# Heuristic Performance
How well does the heuristic stack up when compared to other models?

In [1]:
import os, time, csv, random
import pandas as pd
import numpy as np
import smallest_insertion as si
import recursive_clustering as rc

## Clean Waterloo Data

### Make CSVs

In [2]:
# for file in os.listdir('waterloo_data'):
#     if not file.startswith('.'):
#         df = pd.read_csv('waterloo_data/' + file, sep=' ', index_col=[0], header=None)
#         df.to_csv('waterloo_data/{}.csv'.format(file[:-4]), index=False, header=False)

### Remove Duplicate Points

In [3]:
# for file in os.listdir('waterloo_data'):
#     if (not file.startswith('.')) and file.endswith('.csv'):
#         df = pd.read_csv('waterloo_data/' + file, header=None)
#         all_nodes = [(x, y) for x, y in zip(df[0].tolist(), df[1].tolist())]
#         m = np.unique(all_nodes, axis=0)
#         df2 = pd.DataFrame()
#         df2[0] = [x for x, y in m]
#         df2[1] = [y for x, y in m]
#         df2.head()
#         print(df2.shape)
#         df2.to_csv('waterloo_data/final/' + file, header=False, index=False)

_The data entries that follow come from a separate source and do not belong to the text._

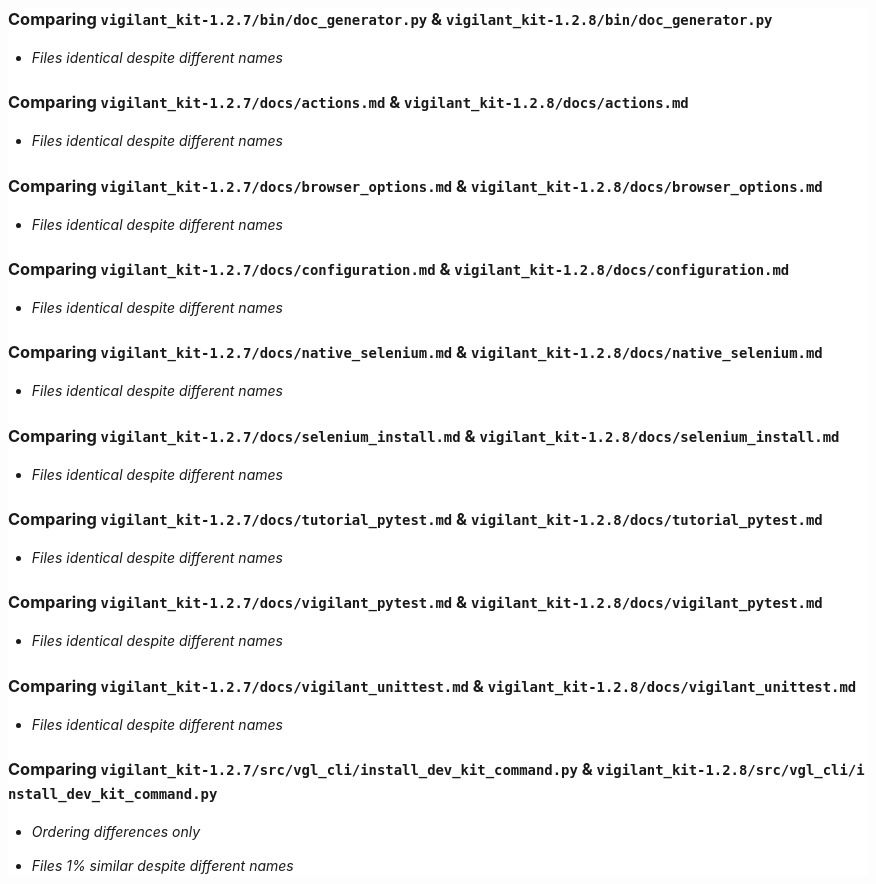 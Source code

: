 
### Comparing `vigilant_kit-1.2.7/bin/doc_generator.py` & `vigilant_kit-1.2.8/bin/doc_generator.py`

 * *Files identical despite different names*

### Comparing `vigilant_kit-1.2.7/docs/actions.md` & `vigilant_kit-1.2.8/docs/actions.md`

 * *Files identical despite different names*

### Comparing `vigilant_kit-1.2.7/docs/browser_options.md` & `vigilant_kit-1.2.8/docs/browser_options.md`

 * *Files identical despite different names*

### Comparing `vigilant_kit-1.2.7/docs/configuration.md` & `vigilant_kit-1.2.8/docs/configuration.md`

 * *Files identical despite different names*

### Comparing `vigilant_kit-1.2.7/docs/native_selenium.md` & `vigilant_kit-1.2.8/docs/native_selenium.md`

 * *Files identical despite different names*

### Comparing `vigilant_kit-1.2.7/docs/selenium_install.md` & `vigilant_kit-1.2.8/docs/selenium_install.md`

 * *Files identical despite different names*

### Comparing `vigilant_kit-1.2.7/docs/tutorial_pytest.md` & `vigilant_kit-1.2.8/docs/tutorial_pytest.md`

 * *Files identical despite different names*

### Comparing `vigilant_kit-1.2.7/docs/vigilant_pytest.md` & `vigilant_kit-1.2.8/docs/vigilant_pytest.md`

 * *Files identical despite different names*

### Comparing `vigilant_kit-1.2.7/docs/vigilant_unittest.md` & `vigilant_kit-1.2.8/docs/vigilant_unittest.md`

 * *Files identical despite different names*

### Comparing `vigilant_kit-1.2.7/src/vgl_cli/install_dev_kit_command.py` & `vigilant_kit-1.2.8/src/vgl_cli/install_dev_kit_command.py`

 * *Ordering differences only*

 * *Files 1% similar despite different names*
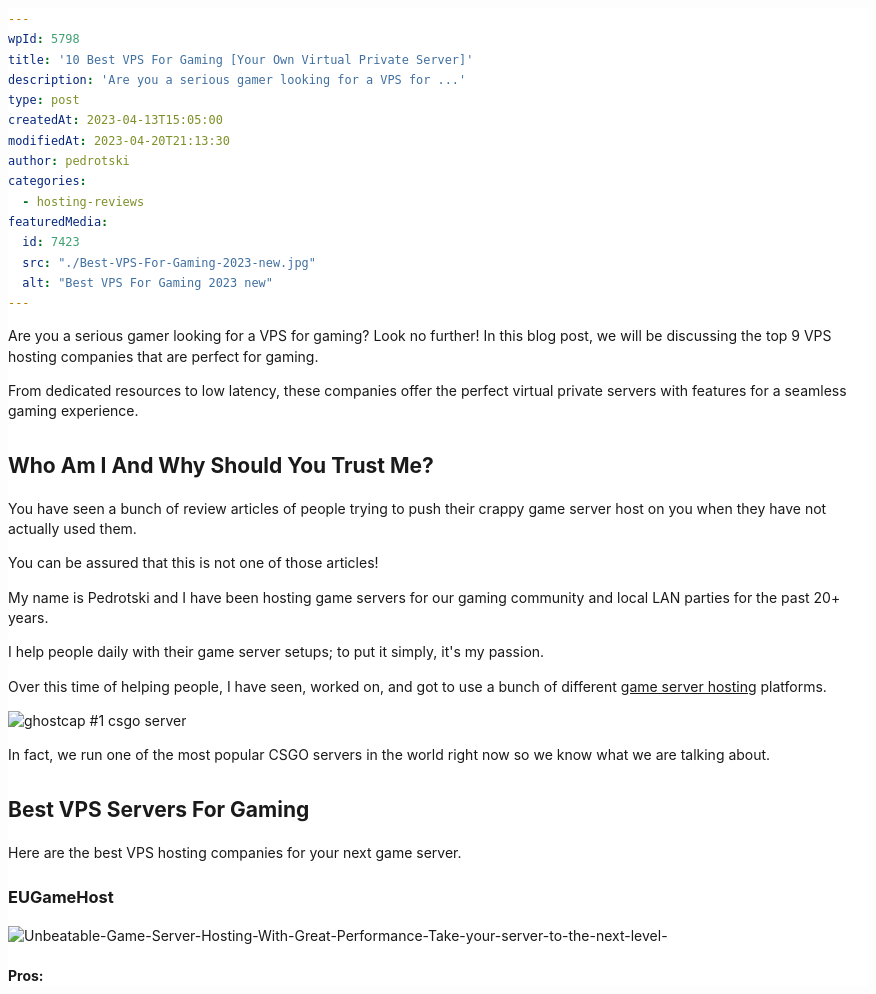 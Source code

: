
 ```yaml
---
wpId: 5798
title: '10 Best VPS For Gaming [Your Own Virtual Private Server]'
description: 'Are you a serious gamer looking for a VPS for ...'
type: post
createdAt: 2023-04-13T15:05:00
modifiedAt: 2023-04-20T21:13:30
author: pedrotski
categories:
  - hosting-reviews
featuredMedia:
  id: 7423
  src: "./Best-VPS-For-Gaming-2023-new.jpg"
  alt: "Best VPS For Gaming 2023 new"
---
```



Are you a serious gamer looking for a VPS for gaming? Look no further! In this blog post, we will be discussing the top 9 VPS hosting companies that are perfect for gaming.

From dedicated resources to low latency, these companies offer the perfect virtual private servers with features for a seamless gaming experience.

## Who Am I And Why Should You Trust Me?

You have seen a bunch of review articles of people trying to push their crappy game server host on you when they have not actually used them.

You can be assured that this is not one of those articles!

My name is Pedrotski and I have been hosting game servers for our gaming community and local LAN parties for the past 20+ years.

I help people daily with their game server setups; to put it simply, it's my passion.

Over this time of helping people, I have seen, worked on, and got to use a bunch of different [game server hosting](https://www.ghostcap.com/game-server-hosting/) platforms.

![ghostcap #1 csgo server](@assets/images/posts/vps-for-gaming/b_560_95_1.png)

In fact, we run one of the most popular CSGO servers in the world right now so we know what we are talking about.

## Best VPS Servers For Gaming

Here are the best VPS hosting companies for your next game server.

### EUGameHost

<img decoding="async" width="1379" height="658" src="/images/posts/vps-for-gaming/Unbeatable-Game-Server-Hosting-With-Great-Performance-Take-your-server-to-the-next-level-.jpg" alt="Unbeatable-Game-Server-Hosting-With-Great-Performance-Take-your-server-to-the-next-level-" title="8 Best Dedicated Game Servers Hosts For Any Community 4" srcset="/images/posts/vps-for-gaming/Unbeatable-Game-Server-Hosting-With-Great-Performance-Take-your-server-to-the-next-level-.jpg 1379w, /images/posts/vps-for-gaming/Unbeatable-Game-Server-Hosting-With-Great-Performance-Take-your-server-to-the-next-level--768x366.jpg 768w" sizes="(max-width: 1379px) 100vw, 1379px" />

#### Pros:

### Organize and grab lower limit from website

In [4]:
country_info = {
    'ar': {'country': 'argentina', 'lower_lim': 837377},
    'bm': {'country': 'burma', 'lower_lim': 959011},
    'ca': {'country': 'canada', 'lower_lim': 1290319},
    'ch': {'country': 'china', 'lower_lim': 4565452},
    'dj': {'country': 'djibouti', 'lower_lim': 6656},
    'eg': {'country': 'egypt', 'lower_lim': 172350},
    'ei': {'country': 'ireland', 'lower_lim': 206171},
    'fi': {'country': 'finland', 'lower_lim': 520527},
    'gr': {'country': 'greece', 'lower_lim': 300899},
    'ho': {'country': 'honduras', 'lower_lim': 176940},
    'it': {'country': 'italy', 'lower_lim': 557315},
    'ja': {'country': 'japan', 'lower_lim': 491924},
    'kz': {'country': 'kazakhstan', 'lower_lim': 1061387},
    'lu': {'country': 'luxembourg', 'lower_lim': 11340},
    'mo': {'country': 'morocco', 'lower_lim': 427246},
    'mu': {'country': 'oman', 'lower_lim': 86891},
    'nu': {'country': 'nicaragua', 'lower_lim': 96132},
    'pm': {'country': 'panama', 'lower_lim': 114831},
    'qa': {'country': 'qatar', 'lower_lim': 9352},
    'rw': {'country': 'rwanda', 'lower_lim': 26051},
    'sw': {'country': 'sweden', 'lower_lim': 855597},
    'tz': {'country': 'tanzania', 'lower_lim': 394609},
    'vm': {'country': 'vietnam', 'lower_lim': 569288},
    'wi': {'country': 'western sahara', 'lower_lim': 27603},
    'ym': {'country': 'yemen', 'lower_lim': 238314},
    'zi': {'country': 'zimbabwe', 'lower_lim': 95345},
}

## Run tests

### Test Waterloo Data

In [5]:
for k in country_info.keys():
    country_dict = country_info[k]
    for file in os.listdir('waterloo_data/final'):
        if file.startswith(k): # inefficient, I know.
            all_nodes = []
            with open('waterloo_data/final/' + file) as f:
                for i, row in enumerate(csv.reader(f)):
                    all_nodes.append(np.array([float(row[0]), float(row[1])]))
            N = len(all_nodes)
            
            country_dict['N'] = N

            # recursive clustering
            K = 4
            _, country_dict['rc_path'], country_dict['rc_time'] = rc.implement_recursive_clustering(N, K, all_nodes)
        print(k)

KeyboardInterrupt: 

In [None]:
df = pd.DataFrame(country_info).T
df.to_csv('waterloo_results.csv')

### Compare to SI

In [11]:
test_results = []
N = 100
number_of_tests = 1000
for i in range(number_of_tests):
    all_nodes = [[random.random(), random.random()] for _ in range(N)]
    _, rc_tour_length, _ = rc.solve_array(all_nodes, K=4, draw=False)
    _, si_tour_length = si.nearest_neighbor(all_nodes)
    m = [rc_tour_length, si_tour_length]
    print(i, end=', ')
    test_results.append(m)

t = np.array(test_results)
new_algorithm_better = t[:, 0] < t[:, 1]
sum(new_algorithm_better)/number_of_tests*100

0, 1, 2, 3, 4, 5, 6, 7, 8, 9, 

60.0